Psoriasis is an immune-mediated, inflammatory skin disease that affects approximately 3% of the world’s population. Although the exact cause isn’t known, a number of treatments are available for sufferers. Narrow band UVB treatment is a common treatment for psoriasis, but not every treatment works for every patient. This makes biomarkers for treatment efficacy an important for finding the right solution for patients.
In this webinar, we will discuss using MetaCore to hypothesize biomarkers for psoriasis patients being treated with narrow-band UVB. We will be comparing experimental data in MetaCore and exporting subsets of these results. For this training session, we will analyze transcriptomic data from psoriasis patients taken from the lesion samples available in the GEO Series entry GSE53431 as the input datasets, to answer these questions:
• How is gene expression for excellent responders changing over the course of the treatment?
• Is the trend observed in the excellent responders reflected in the good responders? What about the poor responders?
• What processes are related to these potential biomarkers?
Understanding the mechanisms and biomarkers for T-lymphocyte infiltration into tumors is important for immuno-oncology. Gene expression can provide a glimpse into the current state of the studied T-lymphocytes. To fully understand what is driving the infiltration, analyses needs to uncover biomarkers and the mechanisms driving them.
In this webinar, we will discuss incorporating MetaCore analysis with the Key Pathway Advisor tool. We will be comparing experimental data in MetaCore before going to the Key Pathway Advisor to hypothesize key hubs via the causal reasoning algorithm. For this training session, we will analyze transcriptomic data from breast cancer patients taken from the tumor and peripheral blood samples available in the GEO Series entry GSE36765 as the input datasets, to answer these questions:
• What common genes and pathways are there between the high and low infiltrating T-lymphocytes?
• What direct and indirect regulators could be responsible for the unique gene signature observed in highly infiltrating T-lymphocytes? How does this differ from the common gene signature or the unique signature of low infiltrating T-lymphocytes?
• Do any immune checkpoints come up as significant regulation hubs?
In this webinar, we will discuss MetaCore’s new Key Pathway Advisor tool and how it can aid in discovering key hubs and pathways. The Key Pathway Advisor uses the causal reasoning and overconnectivity algorithm to relate differentially expressed genes to their upstream regulators. Here we will analyze transcriptomic data from multiple sclerosis patients treated with IFN beta-1a taken from GEO Series entry GSE26104 as the input datasets, to answer these questions:
• What key pathways have a significant union of differentially expressed genes and key hubs?
• What direct and indirect regulators could be responsible for the gene signature observed due to IFN beta-1a treatment?
• How does the IFN beta-1a treatment signature compare with previously reported literature knowledge?
Using various cell lines is a common practice for testing the efficacy of drugs before moving on to animal models. For a particular disease or cancer, there can be a large number cell lines to test against, each with their own characteristics and variants. Testing against multiple different cell lines is an effective way to tease out particular traits leading to drug treatment sensitivities.

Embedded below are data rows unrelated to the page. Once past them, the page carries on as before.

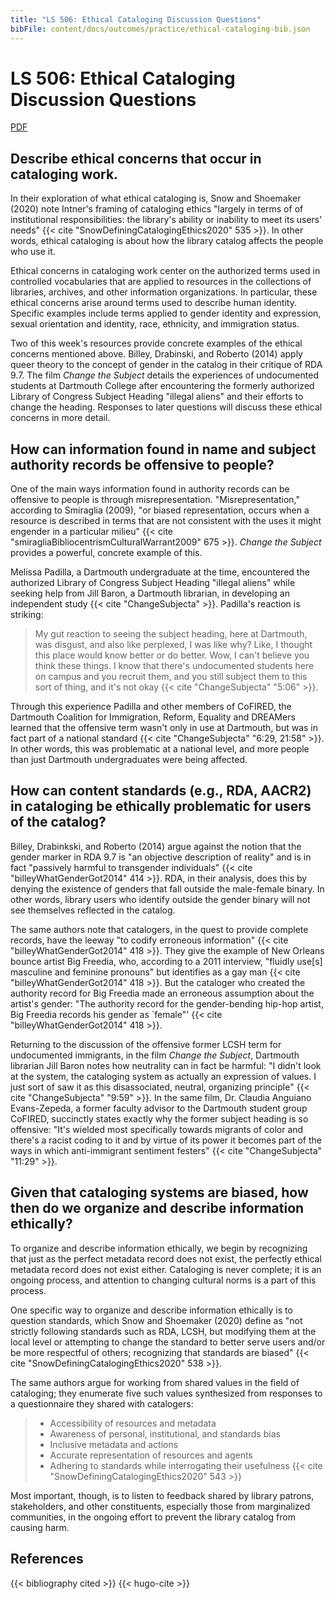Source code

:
 ```yaml
---
title: "LS 506: Ethical Cataloging Discussion Questions"
bibFile: content/docs/outcomes/practice/ethical-cataloging-bib.json
---
```


# LS 506: Ethical Cataloging Discussion Questions

[PDF](../ethical-cataloging-discussion-questions.pdf)

## Describe ethical concerns that occur in cataloging work.

In their exploration of what ethical cataloging is, Snow and Shoemaker
(2020) note Intner\'s framing of cataloging ethics "largely in terms
of of institutional responsibilities: the library\'s ability or
inability to meet its users\' needs"
{{< cite "SnowDefiningCatalogingEthics2020" 535 >}}. In other words, ethical
cataloging is about how the library catalog affects the people who use
it.

Ethical concerns in cataloging work center on the authorized terms used
in controlled vocabularies that are applied to resources in the
collections of libraries, archives, and other information organizations.
In particular, these ethical concerns arise around terms used to
describe human identity. Specific examples include terms applied to
gender identity and expression, sexual orientation and identity, race,
ethnicity, and immigration status.

Two of this week's resources provide concrete examples of the ethical
concerns mentioned above. Billey, Drabinski, and Roberto (2014) apply
queer theory to the concept of gender in the catalog in their critique
of RDA 9.7. The film _Change the Subject_ details the experiences of
undocumented students at Dartmouth College after encountering the
formerly authorized Library of Congress Subject Heading "illegal
aliens" and their efforts to change the heading. Responses to later
questions will discuss these ethical concerns in more detail.

## How can information found in name and subject authority records be offensive to people?

One of the main ways information found in authority records can be
offensive to people is through misrepresentation.
"Misrepresentation," according to Smiraglia (2009), "or biased
representation, occurs when a resource is described in terms that are
not consistent with the uses it might engender in a particular
milieu" {{< cite "smiragliaBibliocentrismCulturalWarrant2009" 675 >}}.
_Change the Subject_ provides a powerful, concrete example of this.

Melissa Padilla, a Dartmouth undergraduate at the time, encountered the
authorized Library of Congress Subject Heading "illegal aliens"
while seeking help from Jill Baron, a Dartmouth librarian, in developing
an independent study {{< cite "ChangeSubjecta" >}}. Padilla\'s reaction is
striking:

> My gut reaction to seeing the subject heading, here at Dartmouth, was
> disgust, and also like perplexed, I was like why? Like, I thought this
> place would know better or do better. Wow, I can\'t believe you think
> these things. I know that there\'s undocumented students here on
> campus and you recruit them, and you still subject them to this sort
> of thing, and it\'s not okay {{< cite "ChangeSubjecta" "5:06" >}}.

Through this experience Padilla and other members of CoFIRED, the
Dartmouth Coalition for Immigration, Reform, Equality and DREAMers
learned that the offensive term wasn\'t only in use at Dartmouth, but
was in fact part of a national standard {{< cite "ChangeSubjecta" "6:29, 21:58" >}}. In other words, this was problematic at a national level, and
more people than just Dartmouth undergraduates were being affected.

## How can content standards (e.g., RDA, AACR2) in cataloging be ethically problematic for users of the catalog?

Billey, Drabinkski, and Roberto (2014) argue against the notion that the
gender marker in RDA 9.7 is "an objective description of reality"
and is in fact "passively harmful to transgender individuals"
{{< cite "billeyWhatGenderGot2014" 414 >}}. RDA, in their analysis, does this by
denying the existence of genders that fall outside the male-female
binary. In other words, library users who identify outside the gender
binary will not see themselves reflected in the catalog.

The same authors note that catalogers, in the quest to provide complete
records, have the leeway "to codify erroneous information"
{{< cite "billeyWhatGenderGot2014" 418 >}}. They give the example of New Orleans
bounce artist Big Freedia, who, according to a 2011 interview,
"fluidly use\[s\] masculine and feminine pronouns" but identifies
as a gay man {{< cite "billeyWhatGenderGot2014" 418 >}}. But the cataloger who
created the authority record for Big Freedia made an erroneous
assumption about the artist\'s gender: "The authority record for the
gender-bending hip-hop artist, Big Freedia records his gender as
\`female"\' {{< cite "billeyWhatGenderGot2014" 418 >}}.

Returning to the discussion of the offensive former LCSH term for
undocumented immigrants, in the film _Change the Subject_, Dartmouth
librarian Jill Baron notes how neutrality can in fact be harmful: "I
didn\'t look at the system, the cataloging system as actually an
expression of values. I just sort of saw it as this disassociated,
neutral, organizing principle" {{< cite "ChangeSubjecta" "9:59" >}}. In the
same film, Dr. Claudia Anguiano Evans-Zepeda, a former faculty advisor
to the Dartmouth student group CoFIRED, succinctly states exactly why
the former subject heading is so offensive: "It\'s wielded most
specifically towards migrants of color and there\'s a racist coding to
it and by virtue of its power it becomes part of the ways in which
anti-immigrant sentiment festers" {{< cite "ChangeSubjecta" "11:29" >}}.

## Given that cataloging systems are biased, how then do we organize and describe information ethically?

To organize and describe information ethically, we begin by recognizing
that just as the perfect metadata record does not exist, the perfectly
ethical metadata record does not exist either. Cataloging is never
complete; it is an ongoing process, and attention to changing cultural
norms is a part of this process.

One specific way to organize and describe information ethically is to
question standards, which Snow and Shoemaker (2020) define as "not
strictly following standards such as RDA, LCSH, but modifying them at
the local level or attempting to change the standard to better serve
users and/or be more respectful of others; recognizing that standards
are biased" {{< cite "SnowDefiningCatalogingEthics2020" 538 >}}.

The same authors argue for working from shared values in the field of
cataloging; they enumerate five such values synthesized from responses
to a questionnaire they shared with catalogers:

> - Accessibility of resources and metadata
> - Awareness of personal, institutional, and standards bias
> - Inclusive metadata and actions
> - Accurate representation of resources and agents
> - Adhering to standards while interrogating their usefulness
>   {{< cite "SnowDefiningCatalogingEthics2020" 543 >}}

Most important, though, is to listen to feedback shared by library
patrons, stakeholders, and other constituents, especially those from
marginalized communities, in the ongoing effort to prevent the library
catalog from causing harm.

## References

{{< bibliography cited >}}
{{< hugo-cite >}}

In this webinar, we will use knowledge mining, enrichment analysis, and network building tools in MetaCore to analyze transcriptomic data from multiple ovarian cancer cell lines treated with Eribulin taken from GEO Series entry GSE50831 as the input datasets, to answer these questions:
- What can I learn about genes being overly expressed in ovarian cancer?
- What are the commonalities and differences in expression between these cell lines being treated with Eribulin?

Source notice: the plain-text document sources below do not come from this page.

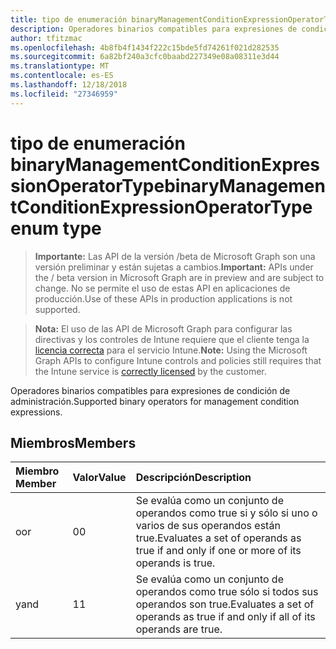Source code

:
 ```yaml
---
title: tipo de enumeración binaryManagementConditionExpressionOperatorType
description: Operadores binarios compatibles para expresiones de condición de administración.
author: tfitzmac
ms.openlocfilehash: 4b8fb4f1434f222c15bde5fd74261f021d282535
ms.sourcegitcommit: 6a82bf240a3cfc0baabd227349e08a08311e3d44
ms.translationtype: MT
ms.contentlocale: es-ES
ms.lasthandoff: 12/18/2018
ms.locfileid: "27346959"
---
```

# <a name="binarymanagementconditionexpressionoperatortype-enum-type"></a><span data-ttu-id="02d15-103">tipo de enumeración binaryManagementConditionExpressionOperatorType</span><span class="sxs-lookup"><span data-stu-id="02d15-103">binaryManagementConditionExpressionOperatorType enum type</span></span>

> <span data-ttu-id="02d15-104">**Importante:** Las API de la versión /beta de Microsoft Graph son una versión preliminar y están sujetas a cambios.</span><span class="sxs-lookup"><span data-stu-id="02d15-104">**Important:** APIs under the / beta version in Microsoft Graph are in preview and are subject to change.</span></span> <span data-ttu-id="02d15-105">No se permite el uso de estas API en aplicaciones de producción.</span><span class="sxs-lookup"><span data-stu-id="02d15-105">Use of these APIs in production applications is not supported.</span></span>

> <span data-ttu-id="02d15-106">**Nota:** El uso de las API de Microsoft Graph para configurar las directivas y los controles de Intune requiere que el cliente tenga la [licencia correcta](https://go.microsoft.com/fwlink/?linkid=839381) para el servicio Intune.</span><span class="sxs-lookup"><span data-stu-id="02d15-106">**Note:** Using the Microsoft Graph APIs to configure Intune controls and policies still requires that the Intune service is [correctly licensed](https://go.microsoft.com/fwlink/?linkid=839381) by the customer.</span></span>

<span data-ttu-id="02d15-107">Operadores binarios compatibles para expresiones de condición de administración.</span><span class="sxs-lookup"><span data-stu-id="02d15-107">Supported binary operators for management condition expressions.</span></span>
## <a name="members"></a><span data-ttu-id="02d15-108">Miembros</span><span class="sxs-lookup"><span data-stu-id="02d15-108">Members</span></span>
|<span data-ttu-id="02d15-109">Miembro	</span><span class="sxs-lookup"><span data-stu-id="02d15-109">Member</span></span>|<span data-ttu-id="02d15-110">Valor</span><span class="sxs-lookup"><span data-stu-id="02d15-110">Value</span></span>|<span data-ttu-id="02d15-111">Descripción</span><span class="sxs-lookup"><span data-stu-id="02d15-111">Description</span></span>|
|:---|:---|:---|
|<span data-ttu-id="02d15-112">o</span><span class="sxs-lookup"><span data-stu-id="02d15-112">or</span></span>|<span data-ttu-id="02d15-113">0</span><span class="sxs-lookup"><span data-stu-id="02d15-113">0</span></span>|<span data-ttu-id="02d15-114">Se evalúa como un conjunto de operandos como true si y sólo si uno o varios de sus operandos están true.</span><span class="sxs-lookup"><span data-stu-id="02d15-114">Evaluates a set of operands as true if and only if one or more of its operands is true.</span></span>|
|<span data-ttu-id="02d15-115">y</span><span class="sxs-lookup"><span data-stu-id="02d15-115">and</span></span>|<span data-ttu-id="02d15-116">1</span><span class="sxs-lookup"><span data-stu-id="02d15-116">1</span></span>|<span data-ttu-id="02d15-117">Se evalúa como un conjunto de operandos como true sólo si todos sus operandos son true.</span><span class="sxs-lookup"><span data-stu-id="02d15-117">Evaluates a set of operands as true if and only if all of its operands are true.</span></span>|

- What signaling pathways are being significantly affected by the drug treatment across multiple cell lines?
Recently, the role of stromal tissue has been revealed as significant in the cancer progression. Much of the influence from the stroma for tumor growth has been shown via secretion of soluble factors. Finding the way in which stromal and epithelial tissues interact and understanding the importance of supporting tissues in tumor development can lead to new therapeutic targets.
In this webinar, we will use enrichment analysis, interactome and network building tools in MetaCore to analyse transcriptomic data from stroma and epithelia of invasive breast cancer taken from PMID: 18373191 with GEO Series entry GSE10797 as the input datasets, to answer these questions:
- What are the commonalities and differences in expression between the epithelial and stromal tissues in aggressive breast cancer, and how does this translate into pathway perturbation?
- How significantly do the two tissues interact and what if any is the direction of that interactivity?
- What are the key molecules responsible for this interaction and what can we understand about the mechanisms that drive this relationship; how does stromal tissue help promote tumor development?